(Saved data entries)
········
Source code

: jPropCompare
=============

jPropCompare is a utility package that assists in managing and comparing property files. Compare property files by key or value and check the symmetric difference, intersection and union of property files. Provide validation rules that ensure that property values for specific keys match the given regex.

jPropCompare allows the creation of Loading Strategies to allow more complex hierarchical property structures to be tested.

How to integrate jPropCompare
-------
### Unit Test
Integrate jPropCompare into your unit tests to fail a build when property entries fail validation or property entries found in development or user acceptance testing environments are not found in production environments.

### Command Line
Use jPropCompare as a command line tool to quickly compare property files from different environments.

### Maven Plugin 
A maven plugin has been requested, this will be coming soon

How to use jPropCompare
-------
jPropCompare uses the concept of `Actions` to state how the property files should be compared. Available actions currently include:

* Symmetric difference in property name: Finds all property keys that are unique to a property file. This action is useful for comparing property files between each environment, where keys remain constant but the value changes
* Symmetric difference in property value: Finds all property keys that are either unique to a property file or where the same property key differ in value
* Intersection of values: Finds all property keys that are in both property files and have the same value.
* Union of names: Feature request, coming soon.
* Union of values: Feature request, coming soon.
········
In the entries above, copy each line that contains the string "same".

**Response area:**
* Symmetric difference in property value: Finds all property keys that are either unique to a property file or where the same property key differ in value
* Intersection of values: Finds all property keys that are in both property files and have the same value.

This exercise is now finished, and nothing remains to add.